▶ Description of the task: What lines in this listing contain the string "Header"? Report each one by copying it.

═══

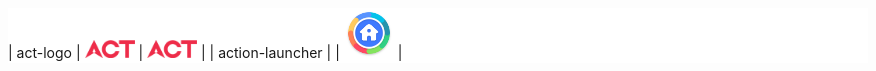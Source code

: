 | act-logo | <img src="../icons/act-logo.png" alt="act-logo" width="50"> |  <img src="../icons/act-logo.svg" alt="act-logo" width="50"> |
| action-launcher |  |  <img src="../icons/action-launcher.svg" alt="action-launcher" width="50"> |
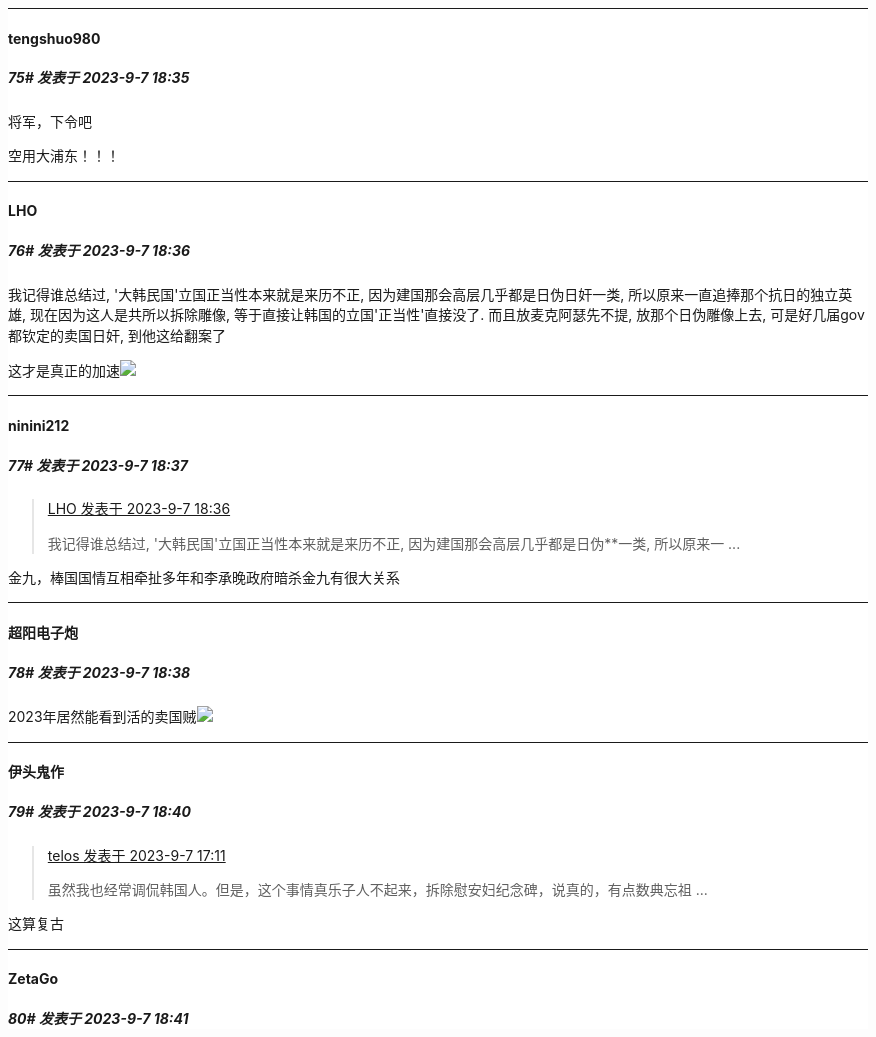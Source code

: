 
*****

####  tengshuo980  
##### 75#       发表于 2023-9-7 18:35

将军，下令吧

空用大浦东！！！

*****

####  LHO  
##### 76#       发表于 2023-9-7 18:36

我记得谁总结过, '大韩民国'立国正当性本来就是来历不正, 因为建国那会高层几乎都是日伪日奸一类, 所以原来一直追捧那个抗日的独立英雄, 现在因为这人是共所以拆除雕像, 等于直接让韩国的立国'正当性'直接没了. 而且放麦克阿瑟先不提, 放那个日伪雕像上去, 可是好几届gov都钦定的卖国日奸, 到他这给翻案了

这才是真正的加速<img src="https://static.saraba1st.com/image/smiley/face2017/037.png" referrerpolicy="no-referrer">

*****

####  ninini212  
##### 77#       发表于 2023-9-7 18:37

<blockquote><a href="httphttps://bbs.saraba1st.com/2b/forum.php?mod=redirect&amp;goto=findpost&amp;pid=62325546&amp;ptid=2151766" target="_blank">LHO 发表于 2023-9-7 18:36</a>

我记得谁总结过, '大韩民国'立国正当性本来就是来历不正, 因为建国那会高层几乎都是日伪**一类, 所以原来一 ...</blockquote>
金九，棒国国情互相牵扯多年和李承晚政府暗杀金九有很大关系

*****

####  超阳电子炮  
##### 78#       发表于 2023-9-7 18:38

2023年居然能看到活的卖国贼<img src="https://static.saraba1st.com/image/smiley/face2017/112.png" referrerpolicy="no-referrer">

*****

####  伊头鬼作  
##### 79#       发表于 2023-9-7 18:40

<blockquote><a href="httphttps://bbs.saraba1st.com/2b/forum.php?mod=redirect&amp;goto=findpost&amp;pid=62324448&amp;ptid=2151766" target="_blank">telos 发表于 2023-9-7 17:11</a>

虽然我也经常调侃韩国人。但是，这个事情真乐子人不起来，拆除慰安妇纪念碑，说真的，有点数典忘祖 ...</blockquote>
这算复古

*****

####  ZetaGo  
##### 80#       发表于 2023-9-7 18:41
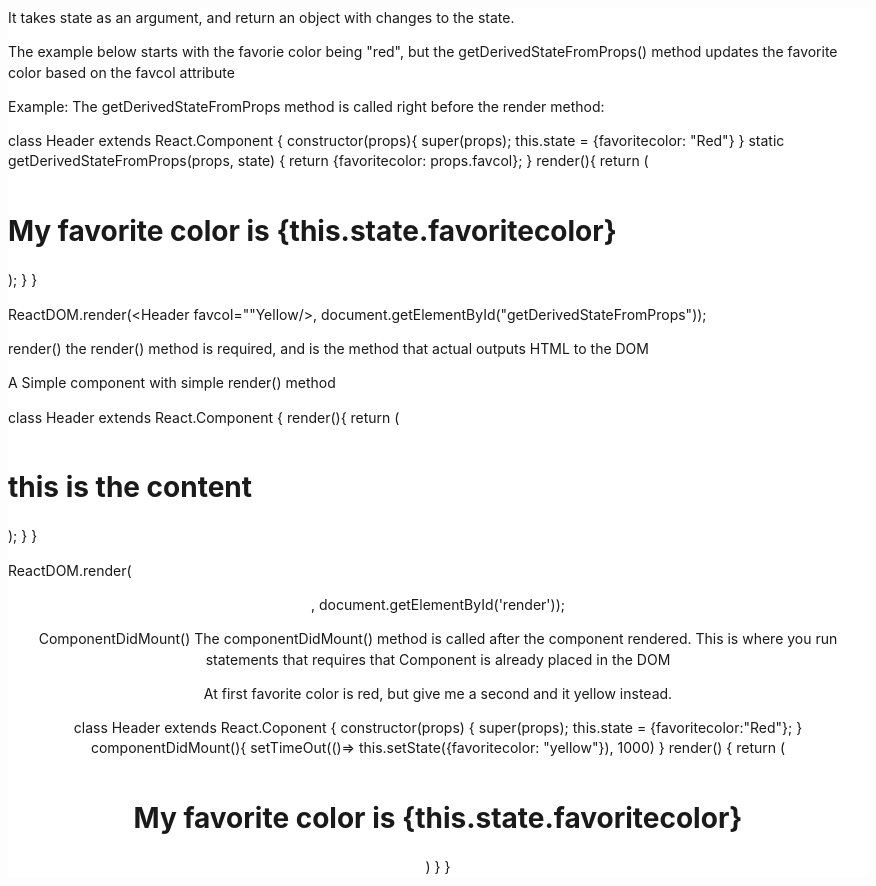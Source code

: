 It takes state as an argument, and return an object with changes to the state.

The example below starts with the favorie color being "red", but the getDerivedStateFromProps() method
updates the favorite color based on the favcol attribute

Example:
The getDerivedStateFromProps method is called right before the render method:

class Header extends React.Component {
    constructor(props){
        super(props);
        this.state = {favoritecolor: "Red"}
    }
    static getDerivedStateFromProps(props, state) {
        return {favoritecolor: props.favcol};
    }
    render(){
        return (
            <h1>My favorite color is {this.state.favoritecolor}</h1>
        );
    } 
}

ReactDOM.render(<Header favcol=""Yellow/>, document.getElementById("getDerivedStateFromProps"));

render()
the render() method is required, and is the method that actual outputs HTML to the DOM

A Simple component with simple render() method 

class Header extends React.Component {
    render(){
        return (
            <h1>this is the content</h1>
        );
    }
}

ReactDOM.render(<Header />, document.getElementById('render'));


ComponentDidMount()
The componentDidMount() method is called after the component rendered.
This is where you run statements that requires that Component is already placed in the DOM

At first favorite color is red, but give me a second and it yellow instead.

class Header extends React.Coponent {
    constructor(props) {
        super(props);
        this.state = {favoritecolor:"Red"};
    }
    componentDidMount(){
        setTimeOut(()=> this.setState({favoritecolor: "yellow"}), 1000)
    }
    render() {
        return (
            <h1> My favorite color is {this.state.favoritecolor}</h1>
        )
    }
}
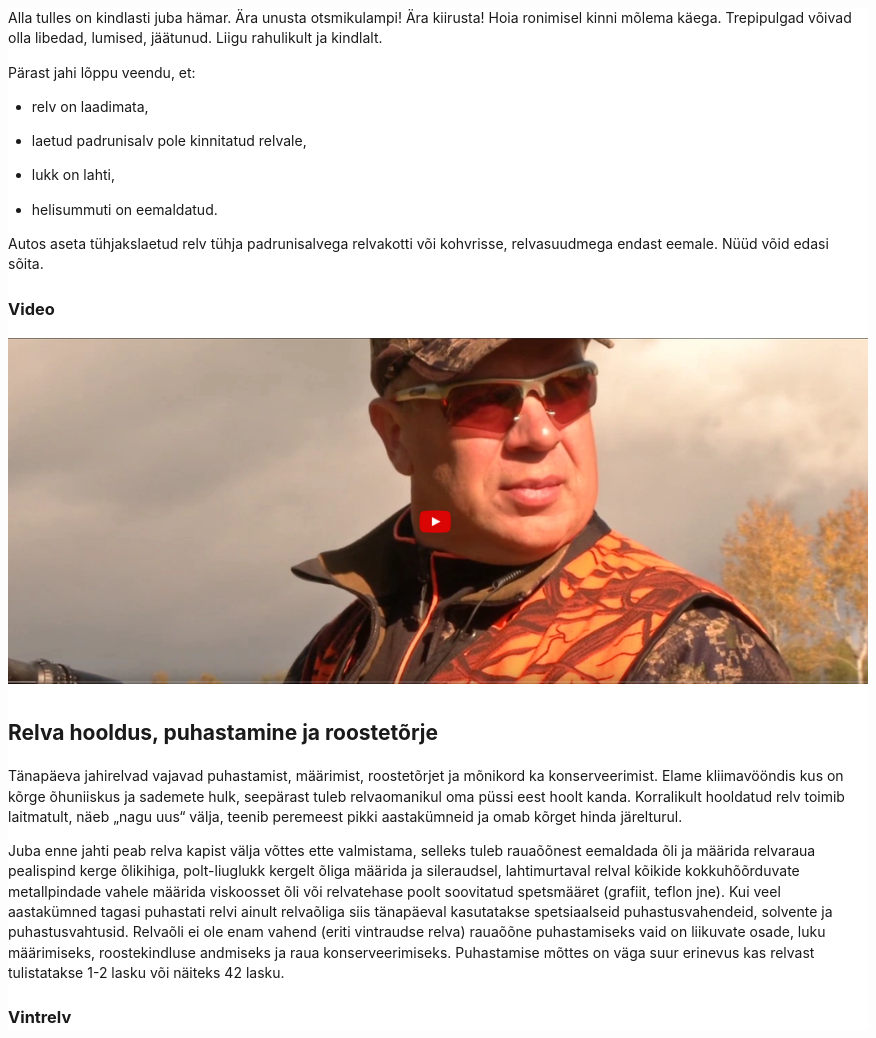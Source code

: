 Alla tulles on kindlasti juba hämar. Ära unusta otsmikulampi! Ära kiirusta! Hoia ronimisel kinni mõlema käega. Trepipulgad võivad olla libedad, lumised, jäätunud. Liigu rahulikult ja kindlalt.

Pärast jahi lõppu veendu, et:

* relv on laadimata, 

* laetud padrunisalv pole kinnitatud relvale, 

* lukk on lahti, 

* helisummuti on eemaldatud. 

Autos aseta tühjakslaetud relv tühja padrunisalvega relvakotti või kohvrisse, relvasuudmega endast eemale. Nüüd võid edasi sõita.

### Video

[![Video: Ohutus jahil](images/ohutus_kytiliinil_thumb.png "Video: Ohutus jahil")]( https://www.youtube.com/watch?v=yo9F3QNxBME)

## Relva hooldus, puhastamine ja roostetõrje

Tänapäeva jahirelvad vajavad puhastamist, määrimist, roostetõrjet ja mõnikord ka konserveerimist. Elame kliimavööndis kus on kõrge õhuniiskus ja sademete hulk,  seepärast tuleb relvaomanikul oma püssi eest hoolt kanda. Korralikult hooldatud relv toimib laitmatult, näeb „nagu uus“ välja, teenib peremeest pikki aastakümneid ja omab kõrget hinda järelturul.

Juba enne jahti peab relva kapist välja võttes ette valmistama, selleks tuleb rauaõõnest eemaldada õli ja määrida relvaraua pealispind kerge õlikihiga, polt-liuglukk kergelt õliga määrida ja sileraudsel, lahtimurtaval relval kõikide kokkuhõõrduvate metallpindade vahele määrida viskoosset õli või relvatehase poolt soovitatud spetsmääret (grafiit, teflon jne). Kui veel aastakümned tagasi puhastati relvi ainult relvaõliga siis tänapäeval kasutatakse spetsiaalseid puhastusvahendeid, solvente ja puhastusvahtusid. Relvaõli ei ole enam vahend (eriti vintraudse relva) rauaõõne puhastamiseks vaid on liikuvate osade, luku määrimiseks, roostekindluse andmiseks ja raua konserveerimiseks. Puhastamise mõttes on väga suur erinevus kas relvast tulistatakse 1-2 lasku või näiteks 42 lasku. 

### Vintrelv
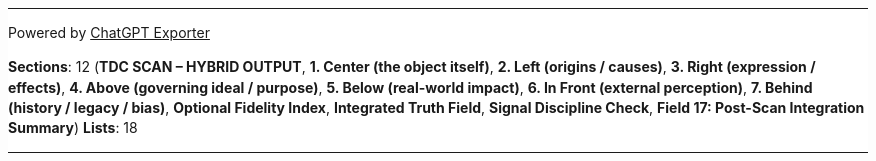 

---
Powered by [ChatGPT Exporter](https://www.chatgptexporter.com)

**Sections**: 12 (**TDC SCAN – HYBRID OUTPUT**, **1\. Center (the object itself)**, **2\. Left (origins / causes)**, **3\. Right (expression / effects)**, **4\. Above (governing ideal / purpose)**, **5\. Below (real-world impact)**, **6\. In Front (external perception)**, **7\. Behind (history / legacy / bias)**, **Optional Fidelity Index**, **Integrated Truth Field**, **Signal Discipline Check**, **Field 17: Post-Scan Integration Summary**)
**Lists**: 18

---

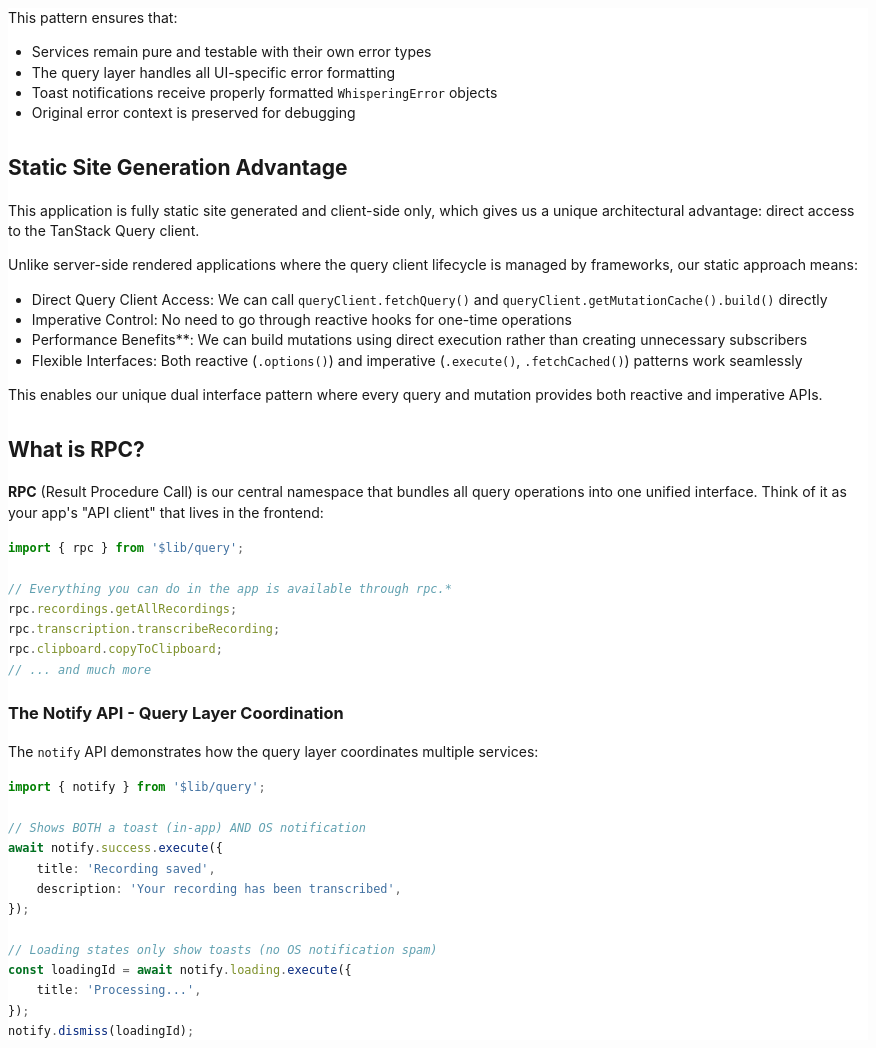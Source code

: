 This pattern ensures that:

- Services remain pure and testable with their own error types
- The query layer handles all UI-specific error formatting
- Toast notifications receive properly formatted `WhisperingError` objects
- Original error context is preserved for debugging

## Static Site Generation Advantage

This application is fully static site generated and client-side only, which gives us a unique architectural advantage: direct access to the TanStack Query client.

Unlike server-side rendered applications where the query client lifecycle is managed by frameworks, our static approach means:

- Direct Query Client Access: We can call `queryClient.fetchQuery()` and `queryClient.getMutationCache().build()` directly
- Imperative Control: No need to go through reactive hooks for one-time operations
- Performance Benefits\*\*: We can build mutations using direct execution rather than creating unnecessary subscribers
- Flexible Interfaces: Both reactive (`.options()`) and imperative (`.execute()`, `.fetchCached()`) patterns work seamlessly

This enables our unique dual interface pattern where every query and mutation provides both reactive and imperative APIs.

## What is RPC?

**RPC** (Result Procedure Call) is our central namespace that bundles all query operations into one unified interface. Think of it as your app's "API client" that lives in the frontend:

```typescript
import { rpc } from '$lib/query';

// Everything you can do in the app is available through rpc.*
rpc.recordings.getAllRecordings;
rpc.transcription.transcribeRecording;
rpc.clipboard.copyToClipboard;
// ... and much more
```

### The Notify API - Query Layer Coordination

The `notify` API demonstrates how the query layer coordinates multiple services:

```typescript
import { notify } from '$lib/query';

// Shows BOTH a toast (in-app) AND OS notification
await notify.success.execute({
	title: 'Recording saved',
	description: 'Your recording has been transcribed',
});

// Loading states only show toasts (no OS notification spam)
const loadingId = await notify.loading.execute({
	title: 'Processing...',
});
notify.dismiss(loadingId);
```
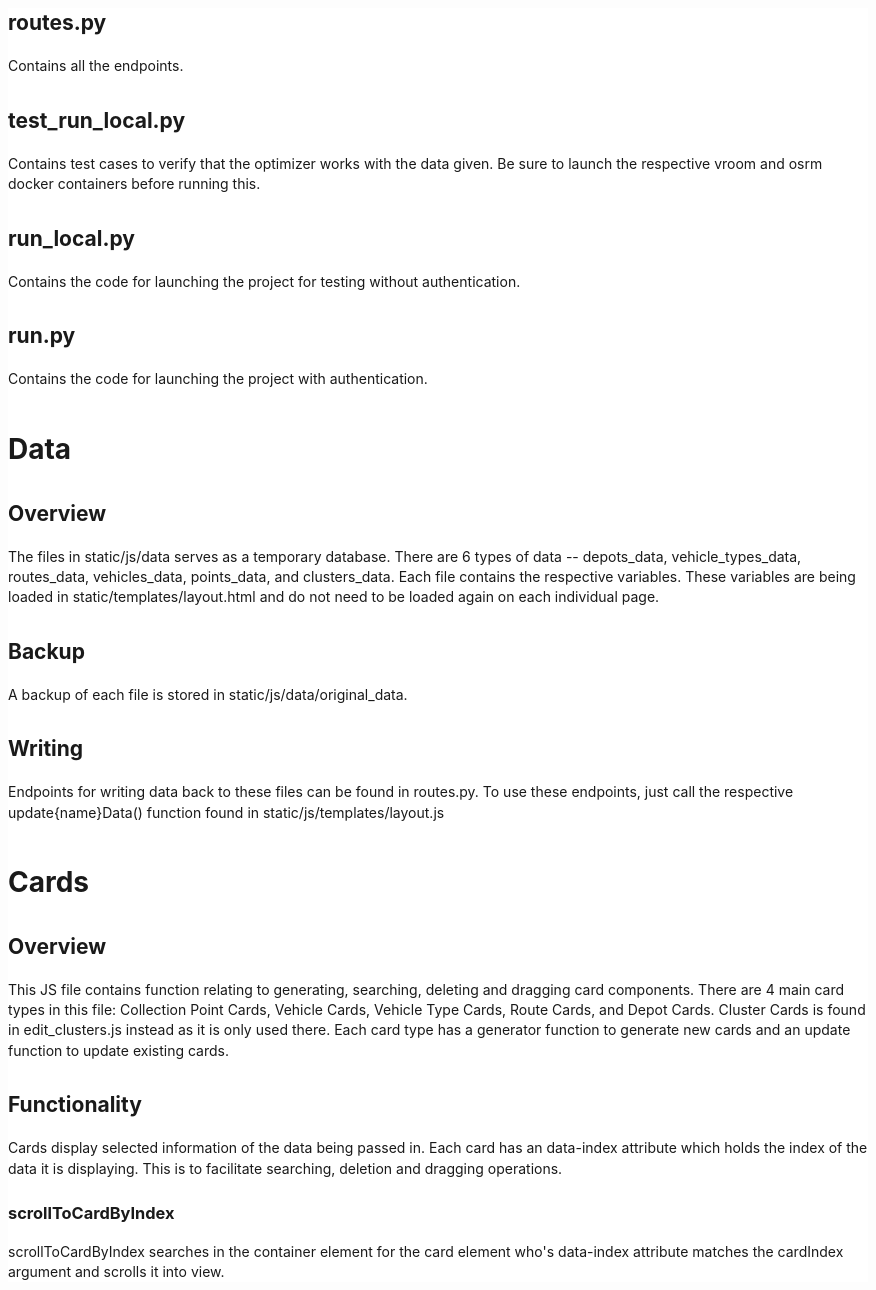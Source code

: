 ## routes.py
Contains all the endpoints.

## test_run_local.py
Contains test cases to verify that the optimizer works with the data given. Be sure to launch the respective vroom and osrm docker containers before running this.

## run_local.py
Contains the code for launching the project for testing without authentication.

## run.py
Contains the code for launching the project with authentication.

# Data
## Overview
The files in static/js/data serves as a temporary database. There are 6 types of data -- depots_data, vehicle_types_data, routes_data, vehicles_data, points_data, and clusters_data. Each file contains the respective variables. These variables are being loaded in static/templates/layout.html and do not need to be loaded again on each individual page.

## Backup
A backup of each file is stored in static/js/data/original_data. 

## Writing
Endpoints for writing data back to these files can be found in routes.py. To use these endpoints, just call the respective update{name}Data() function found in static/js/templates/layout.js

# Cards
## Overview
This JS file contains function relating to generating, searching, deleting and dragging card components. There are 4 main card types in this file: Collection Point Cards, Vehicle Cards, Vehicle Type Cards, Route Cards, and Depot Cards. Cluster Cards is found in edit_clusters.js instead as it is only used there. Each card type has a generator function to generate new cards and an update function to update existing cards.

## Functionality
Cards display selected information of the data being passed in. Each card has an data-index attribute which holds the index of the data it is displaying. This is to facilitate searching, deletion and dragging operations. 

### scrollToCardByIndex
scrollToCardByIndex searches in the container element for the card element who's data-index attribute matches the cardIndex argument and scrolls it into view.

═══

▶ Completed exercise:
class Header extends React.Component {
ReactDOM.render(<Header favcol=""Yellow/>, document.getElementById("getDerivedStateFromProps"));
class Header extends React.Component {
ReactDOM.render(<Header />, document.getElementById('render'));
class Header extends React.Coponent {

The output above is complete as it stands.